Ku takut tak
sempat ataupun bisa nanti aku tak ingat. Makanya ku tulis cepat-cepat. Dimalam
yang gelap dengan dingin diluar mengendap, tapi aku berkeringat. Ku nyalakan
laptop untuk menerangi , hanya untuk aku meratap. Betapa ku berikan luang, pada
ruang yang membuat ku pengap. Ku katakan
untuk kedua kalinya aku tersesat dalam senyum yang menyengat, dalam tatap yang
sedap. Hatiku pun merapat-rapat.
Jantung berdetak cepat-cepat.
Ku temukan jawabannya
bahwa mimpiku telah kiamat. Badai rupanya datang sebelum sempat puing-puing
hati ku ikat. Sakit mendera jiwa hingga ke sekat-sekat, luka berdarah rupanya.

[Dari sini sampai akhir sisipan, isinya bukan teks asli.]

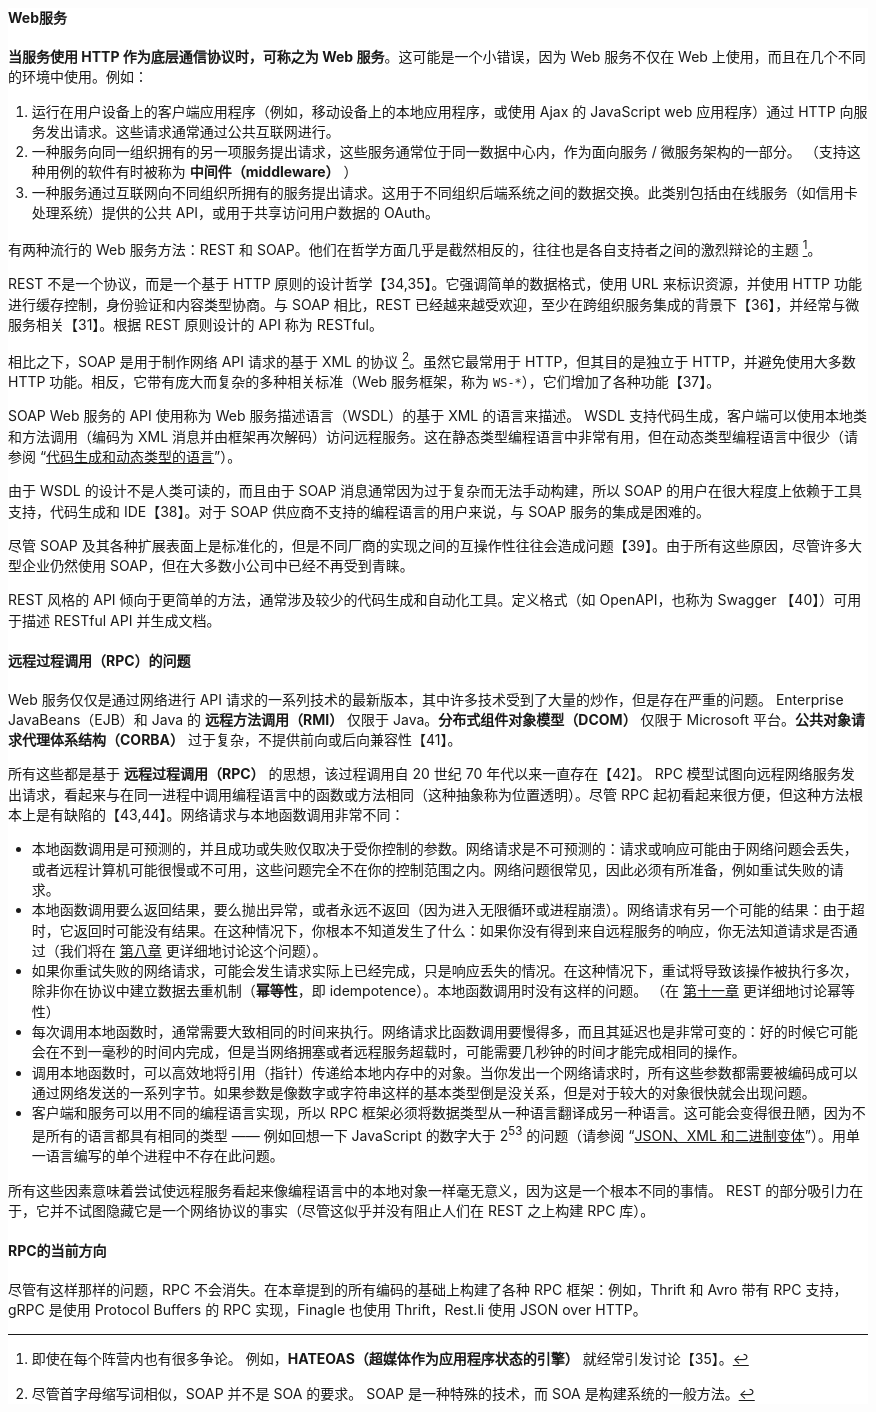 #### Web服务

**当服务使用 HTTP 作为底层通信协议时，可称之为 Web 服务**。这可能是一个小错误，因为 Web 服务不仅在 Web 上使用，而且在几个不同的环境中使用。例如：

1. 运行在用户设备上的客户端应用程序（例如，移动设备上的本地应用程序，或使用 Ajax 的 JavaScript web 应用程序）通过 HTTP 向服务发出请求。这些请求通常通过公共互联网进行。
2. 一种服务向同一组织拥有的另一项服务提出请求，这些服务通常位于同一数据中心内，作为面向服务 / 微服务架构的一部分。 （支持这种用例的软件有时被称为 **中间件（middleware）** ）
3. 一种服务通过互联网向不同组织所拥有的服务提出请求。这用于不同组织后端系统之间的数据交换。此类别包括由在线服务（如信用卡处理系统）提供的公共 API，或用于共享访问用户数据的 OAuth。

有两种流行的 Web 服务方法：REST 和 SOAP。他们在哲学方面几乎是截然相反的，往往也是各自支持者之间的激烈辩论的主题 [^vi]。

[^vi]: 即使在每个阵营内也有很多争论。 例如，**HATEOAS（超媒体作为应用程序状态的引擎）** 就经常引发讨论【35】。

REST 不是一个协议，而是一个基于 HTTP 原则的设计哲学【34,35】。它强调简单的数据格式，使用 URL 来标识资源，并使用 HTTP 功能进行缓存控制，身份验证和内容类型协商。与 SOAP 相比，REST 已经越来越受欢迎，至少在跨组织服务集成的背景下【36】，并经常与微服务相关【31】。根据 REST 原则设计的 API 称为 RESTful。

相比之下，SOAP 是用于制作网络 API 请求的基于 XML 的协议 [^vii]。虽然它最常用于 HTTP，但其目的是独立于 HTTP，并避免使用大多数 HTTP 功能。相反，它带有庞大而复杂的多种相关标准（Web 服务框架，称为 `WS-*`），它们增加了各种功能【37】。

[^vii]: 尽管首字母缩写词相似，SOAP 并不是 SOA 的要求。 SOAP 是一种特殊的技术，而 SOA 是构建系统的一般方法。

SOAP Web 服务的 API 使用称为 Web 服务描述语言（WSDL）的基于 XML 的语言来描述。 WSDL 支持代码生成，客户端可以使用本地类和方法调用（编码为 XML 消息并由框架再次解码）访问远程服务。这在静态类型编程语言中非常有用，但在动态类型编程语言中很少（请参阅 “[代码生成和动态类型的语言](#代码生成和动态类型的语言)”）。

由于 WSDL 的设计不是人类可读的，而且由于 SOAP 消息通常因为过于复杂而无法手动构建，所以 SOAP 的用户在很大程度上依赖于工具支持，代码生成和 IDE【38】。对于 SOAP 供应商不支持的编程语言的用户来说，与 SOAP 服务的集成是困难的。

尽管 SOAP 及其各种扩展表面上是标准化的，但是不同厂商的实现之间的互操作性往往会造成问题【39】。由于所有这些原因，尽管许多大型企业仍然使用 SOAP，但在大多数小公司中已经不再受到青睐。

REST 风格的 API 倾向于更简单的方法，通常涉及较少的代码生成和自动化工具。定义格式（如 OpenAPI，也称为 Swagger 【40】）可用于描述 RESTful API 并生成文档。

#### 远程过程调用（RPC）的问题

Web 服务仅仅是通过网络进行 API 请求的一系列技术的最新版本，其中许多技术受到了大量的炒作，但是存在严重的问题。 Enterprise JavaBeans（EJB）和 Java 的 **远程方法调用（RMI）** 仅限于 Java。**分布式组件对象模型（DCOM）** 仅限于 Microsoft 平台。**公共对象请求代理体系结构（CORBA）** 过于复杂，不提供前向或后向兼容性【41】。

所有这些都是基于 **远程过程调用（RPC）** 的思想，该过程调用自 20 世纪 70 年代以来一直存在【42】。 RPC 模型试图向远程网络服务发出请求，看起来与在同一进程中调用编程语言中的函数或方法相同（这种抽象称为位置透明）。尽管 RPC 起初看起来很方便，但这种方法根本上是有缺陷的【43,44】。网络请求与本地函数调用非常不同：

* 本地函数调用是可预测的，并且成功或失败仅取决于受你控制的参数。网络请求是不可预测的：请求或响应可能由于网络问题会丢失，或者远程计算机可能很慢或不可用，这些问题完全不在你的控制范围之内。网络问题很常见，因此必须有所准备，例如重试失败的请求。
* 本地函数调用要么返回结果，要么抛出异常，或者永远不返回（因为进入无限循环或进程崩溃）。网络请求有另一个可能的结果：由于超时，它返回时可能没有结果。在这种情况下，你根本不知道发生了什么：如果你没有得到来自远程服务的响应，你无法知道请求是否通过（我们将在 [第八章](ch8.md) 更详细地讨论这个问题）。
* 如果你重试失败的网络请求，可能会发生请求实际上已经完成，只是响应丢失的情况。在这种情况下，重试将导致该操作被执行多次，除非你在协议中建立数据去重机制（**幂等性**，即 idempotence）。本地函数调用时没有这样的问题。 （在 [第十一章](ch11.md) 更详细地讨论幂等性）
* 每次调用本地函数时，通常需要大致相同的时间来执行。网络请求比函数调用要慢得多，而且其延迟也是非常可变的：好的时候它可能会在不到一毫秒的时间内完成，但是当网络拥塞或者远程服务超载时，可能需要几秒钟的时间才能完成相同的操作。
* 调用本地函数时，可以高效地将引用（指针）传递给本地内存中的对象。当你发出一个网络请求时，所有这些参数都需要被编码成可以通过网络发送的一系列字节。如果参数是像数字或字符串这样的基本类型倒是没关系，但是对于较大的对象很快就会出现问题。
* 客户端和服务可以用不同的编程语言实现，所以 RPC 框架必须将数据类型从一种语言翻译成另一种语言。这可能会变得很丑陋，因为不是所有的语言都具有相同的类型 —— 例如回想一下 JavaScript 的数字大于 $2^{53}$ 的问题（请参阅 “[JSON、XML 和二进制变体](#JSON、XML和二进制变体)”）。用单一语言编写的单个进程中不存在此问题。

所有这些因素意味着尝试使远程服务看起来像编程语言中的本地对象一样毫无意义，因为这是一个根本不同的事情。 REST 的部分吸引力在于，它并不试图隐藏它是一个网络协议的事实（尽管这似乎并没有阻止人们在 REST 之上构建 RPC 库）。

#### RPC的当前方向

尽管有这样那样的问题，RPC 不会消失。在本章提到的所有编码的基础上构建了各种 RPC 框架：例如，Thrift 和 Avro 带有 RPC 支持，gRPC 是使用 Protocol Buffers 的 RPC 实现，Finagle 也使用 Thrift，Rest.li 使用 JSON over HTTP。


[^i]: 除一些特殊情况外，例如某些内存映射文件或直接在压缩数据上操作（如 “[列压缩](ch3.md#列压缩)” 中所述）。
[^ii]: 请注意，**编码（encode）**  与 **加密（encryption）** 无关。 本书不讨论加密。
[^译i]: Marshal 与 Serialization 的区别：Marshal 不仅传输对象的状态，而且会一起传输对象的方法（相关代码）。
[^iii]: 实际上，Thrift 有三种二进制协议：BinaryProtocol、CompactProtocol 和 DenseProtocol，尽管 DenseProtocol 只支持 C ++ 实现，所以不算作跨语言【18】。 除此之外，它还有两种不同的基于 JSON 的编码格式【19】。 真逗！
[^iv]: 确切地说，默认值必须是联合的第一个分支的类型，尽管这是 Avro 的特定限制，而不是联合类型的一般特征。
[^v]: 除了 MySQL，即使并非真的必要，它也经常会重写整个表，正如 “[文档模型中的模式灵活性](ch2.md#文档模型中的模式灵活性)” 中所提到的。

Sungguh melarat. Meleleh, bersamudera.
Ku umpakan hatimu bagaikan sebuah perahu
yang hendak berangkat, rupanya aku tak bertempat. “Selamat-selamat” bukan untuknya. Tapi untuk
ku yang tersesat. Selamat jalan
perahuku, layar coklat itu hilang lamat-lamat. Aku ingat kata dia, kata seorang
sahabat. Ketika aku bertanya bagaimana
aku melupakannya “bahwa jangan menulis tentang rasa tapi berkaryalah” oleh
sebab itu cerita ini ku persingkat, sebab aku ingin berkarya.